**Exercise instructions:** Skip the images; return every entry exactly.

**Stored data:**
▼▼▼

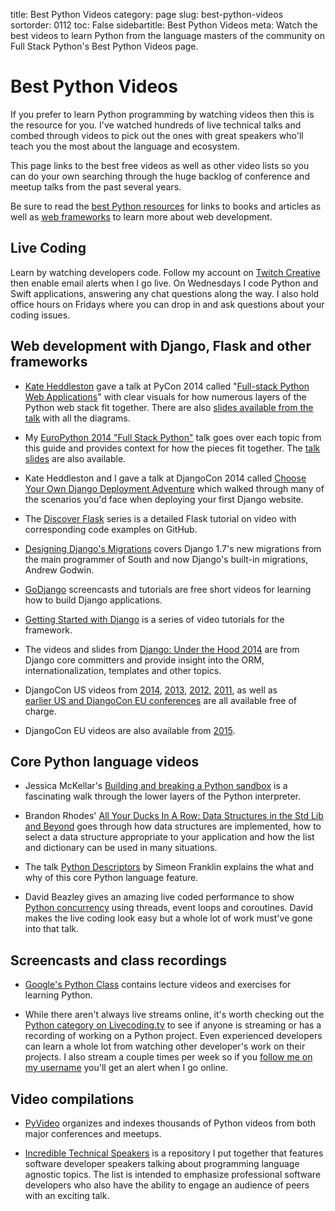 title: Best Python Videos
category: page
slug: best-python-videos
sortorder: 0112
toc: False
sidebartitle: Best Python Videos
meta: Watch the best videos to learn Python from the language masters of the community on Full Stack Python's Best Python Videos page.


# Best Python Videos
If you prefer to learn Python programming by watching videos then this is the
resource for you. I've watched hundreds of live technical talks and combed
through videos to pick out the ones with great speakers who'll teach you the
most about the language and ecosystem. 

This page links to the best free videos as well as other video lists so you 
can do your own searching through the huge backlog of conference and meetup 
talks from the past several years. 

<div class="well see-also">Be sure to read the <a href="/best-python-resources.html">best Python resources</a> for links to books and articles as well as <a href="/web-frameworks.html">web frameworks</a> to learn more about web development.</div>


## Live Coding
Learn by watching developers code. Follow my account on 
[Twitch Creative](https://www.twitch.tv/mattmakai) then enable 
email alerts when I go live. On Wednesdays I code Python and Swift 
applications, answering any chat questions along the way.
I also hold office hours on Fridays where you can drop in and ask 
questions about your coding issues.


## Web development with Django, Flask and other frameworks
* [Kate Heddleston](https://twitter.com/heddle317) gave a talk at PyCon 2014 
  called 
  "[Full-stack Python Web Applications](http://pyvideo.org/video/2591/so-you-want-to-be-a-full-stack-developer-how-to)"
  with clear visuals for how numerous layers of the Python web
  stack fit together. There are also [slides available from the talk](https://speakerdeck.com/pycon2014/so-you-want-to-be-a-full-stack-developer-how-to-build-a-full-stack-python-web-application-by-kate-heddleston)
  with all the diagrams.

* My [EuroPython 2014 "Full Stack Python"](https://www.youtube.com/watch?v=s6NaOKD40rY)
  talk goes over each topic from this guide and provides context for how the
  pieces fit together. 
  The [talk slides](http://www.mattmakai.com/presentations/2014-full-stack-python-berlin.html) are also available.

* Kate Heddleston and I gave a talk at DjangoCon 2014 called
  [Choose Your Own Django Deployment Adventure](https://www.youtube.com/watch?v=QrFEKghISEI)
  which walked through many of the scenarios you'd face when deploying your
  first Django website.

* The [Discover Flask](https://github.com/realpython/discover-flask) series is
  a detailed Flask tutorial on video with corresponding code examples on 
  GitHub.

* [Designing Django's Migrations](http://pyvideo.org/video/2630/designing-djangos-migrations)
  covers Django 1.7's new migrations from the main programmer 
  of South and now Django's built-in migrations, Andrew Godwin.

* [GoDjango](https://godjango.com/) screencasts and tutorials are free short
  videos for learning how to build Django applications.

* [Getting Started with Django](http://gettingstartedwithdjango.com/) is a
  series of video tutorials for the framework.

* The videos and slides from 
  [Django: Under the Hood 2014](http://www.djangounderthehood.com/talks/)
  are from Django core committers and provide insight into the ORM, 
  internationalization, templates and other topics.

* DjangoCon US videos from 
  [2014](https://www.youtube.com/playlist?list=PLE7tQUdRKcybbNiuhLcc3h6WzmZGVBMr3), 
  [2013](http://www.youtube.com/user/TheOpenBastion/videos), 
  [2012](http://pyvideo.org/category/23/djangocon-2012), 
  [2011](http://pyvideo.org/category/3/djangocon-2011), as well as  
  [earlier US and DjangoCon EU conferences](http://pyvideo.org/category) are
  all available free of charge.

* DjangoCon EU videos are also available from 
  [2015](https://vimeo.com/channels/952478/videos).


## Core Python language videos
* Jessica McKellar's 
  [Building and breaking a Python sandbox](https://www.youtube.com/watch?v=sL_syMmRkoU)
  is a fascinating walk through the lower layers of the Python interpreter.

* Brandon Rhodes' 
  [All Your Ducks In A Row: Data Structures in the Std Lib and Beyond](https://www.youtube.com/watch?v=fYlnfvKVDoM)
  goes through how data structures are implemented, how to select a
  data structure appropriate to your application and how the list and 
  dictionary can be used in many situations.

* The talk [Python Descriptors](https://www.youtube.com/watch?v=ZdvpNaWwx24) 
  by Simeon Franklin explains the what and why of this core Python language 
  feature.

* David Beazley gives an amazing live coded performance to show
  [Python concurrency](https://www.youtube.com/watch?v=MCs5OvhV9S4)
  using threads, event loops and coroutines. David makes the live coding
  look easy but a whole lot of work must've gone into that talk.


## Screencasts and class recordings
* [Google's Python Class](https://developers.google.com/edu/python/) contains
  lecture videos and exercises for learning Python.

* While there aren't always live streams online, it's worth checking out the 
  [Python category on Livecoding.tv](https://www.livecoding.tv/livestreams/python/) 
  to see if anyone is streaming or has a recording of working on a Python 
  project. Even experienced developers can learn a whole lot from watching 
  other developer's work on their projects. I also stream a couple times per
  week so if you 
  [follow me on my username](https://www.livecoding.tv/mattmakai/) you'll 
  get an alert when I go online.


## Video compilations
* [PyVideo](http://www.pyvideo.org/) organizes and indexes thousands of Python
  videos from both major conferences and meetups.

* [Incredible Technical Speakers](https://github.com/makaimc/incredible-technical-speakers)
  is a repository I put together that features software developer speakers
  talking about programming language agnostic topics. The list is intended
  to emphasize professional software developers who also have the ability to
  engage an audience of peers with an exciting talk.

▲▲▲

**Solution:**
 title: Best Python Videos
category: page
slug: best-python-videos
sortorder: 0112
toc: False
sidebartitle: Best Python Videos
meta: Watch the best videos to learn Python from the language masters of the community on Full Stack Python's Best Python Videos page.


# Best Python Videos
If you prefer to learn Python programming by watching videos then this is the
resource for you. I've watched hundreds of live technical talks and combed
through videos to pick out the ones with great speakers who'll teach you the
most about the language and ecosystem. 

This page links to the best free videos as well as other video lists so you 
can do your own searching through the huge backlog of conference and meetup 
talks from the past several years. 

<div class="well see-also">Be sure to read the <a href="/best-python-resources.html">best Python resources</a> for links to books and articles as well as <a href="/web-frameworks.html">web frameworks</a> to learn more about web development.</div>


## Live Coding
Learn by watching developers code. Follow my account on 
[Twitch Creative](https://www.twitch.tv/mattmakai) then enable 
email alerts when I go live. On Wednesdays I code Python and Swift 
applications, answering any chat questions along the way.
I also hold office hours on Fridays where you can drop in and ask 
questions about your coding issues.


## Web development with Django, Flask and other frameworks
* [Kate Heddleston](https://twitter.com/heddle317) gave a talk at PyCon 2014 
  called 
  "[Full-stack Python Web Applications](http://pyvideo.org/video/2591/so-you-want-to-be-a-full-stack-developer-how-to)"
  with clear visuals for how numerous layers of the Python web
  stack fit together. There are also [slides available from the talk](https://speakerdeck.com/pycon2014/so-you-want-to-be-a-full-stack-developer-how-to-build-a-full-stack-python-web-application-by-kate-heddleston)
  with all the diagrams.

* My [EuroPython 2014 "Full Stack Python"](https://www.youtube.com/watch?v=s6NaOKD40rY)
  talk goes over each topic from this guide and provides context for how the
  pieces fit together. 
  The [talk slides](http://www.mattmakai.com/presentations/2014-full-stack-python-berlin.html) are also available.

* Kate Heddleston and I gave a talk at DjangoCon 2014 called
  [Choose Your Own Django Deployment Adventure](https://www.youtube.com/watch?v=QrFEKghISEI)
  which walked through many of the scenarios you'd face when deploying your
  first Django website.

* The [Discover Flask](https://github.com/realpython/discover-flask) series is
  a detailed Flask tutorial on video with corresponding code examples on 
  GitHub.

* [Designing Django's Migrations](http://pyvideo.org/video/2630/designing-djangos-migrations)
  covers Django 1.7's new migrations from the main programmer 
  of South and now Django's built-in migrations, Andrew Godwin.

* [GoDjango](https://godjango.com/) screencasts and tutorials are free short
  videos for learning how to build Django applications.

* [Getting Started with Django](http://gettingstartedwithdjango.com/) is a
  series of video tutorials for the framework.

* The videos and slides from 
  [Django: Under the Hood 2014](http://www.djangounderthehood.com/talks/)
  are from Django core committers and provide insight into the ORM, 
  internationalization, templates and other topics.

* DjangoCon US videos from 
  [2014](https://www.youtube.com/playlist?list=PLE7tQUdRKcybbNiuhLcc3h6WzmZGVBMr3), 
  [2013](http://www.youtube.com/user/TheOpenBastion/videos), 
  [2012](http://pyvideo.org/category/23/djangocon-2012), 
  [2011](http://pyvideo.org/category/3/djangocon-2011), as well as  
  [earlier US and DjangoCon EU conferences](http://pyvideo.org/category) are
  all available free of charge.

* DjangoCon EU videos are also available from 
  [2015](https://vimeo.com/channels/952478/videos).


## Core Python language videos
* Jessica McKellar's 
  [Building and breaking a Python sandbox](https://www.youtube.com/watch?v=sL_syMmRkoU)
  is a fascinating walk through the lower layers of the Python interpreter.

* Brandon Rhodes' 
  [All Your Ducks In A Row: Data Structures in the Std Lib and Beyond](https://www.youtube.com/watch?v=fYlnfvKVDoM)
  goes through how data structures are implemented, how to select a
  data structure appropriate to your application and how the list and 
  dictionary can be used in many situations.

* The talk [Python Descriptors](https://www.youtube.com/watch?v=ZdvpNaWwx24) 
  by Simeon Franklin explains the what and why of this core Python language 
  feature.

* David Beazley gives an amazing live coded performance to show
  [Python concurrency](https://www.youtube.com/watch?v=MCs5OvhV9S4)
  using threads, event loops and coroutines. David makes the live coding
  look easy but a whole lot of work must've gone into that talk.


## Screencasts and class recordings
* [Google's Python Class](https://developers.google.com/edu/python/) contains
  lecture videos and exercises for learning Python.

* While there aren't always live streams online, it's worth checking out the 
  [Python category on Livecoding.tv](https://www.livecoding.tv/livestreams/python/) 
  to see if anyone is streaming or has a recording of working on a Python 
  project. Even experienced developers can learn a whole lot from watching 
  other developer's work on their projects. I also stream a couple times per
  week so if you 
  [follow me on my username](https://www.livecoding.tv/mattmakai/) you'll 
  get an alert when I go online.


## Video compilations
* [PyVideo](http://www.pyvideo.org/) organizes and indexes thousands of Python
  videos from both major conferences and meetups.

* [Incredible Technical Speakers](https://github.com/makaimc/incredible-technical-speakers)
  is a repository I put together that features software developer speakers
  talking about programming language agnostic topics. The list is intended
  to emphasize professional software developers who also have the ability to
  engage an audience of peers with an exciting talk.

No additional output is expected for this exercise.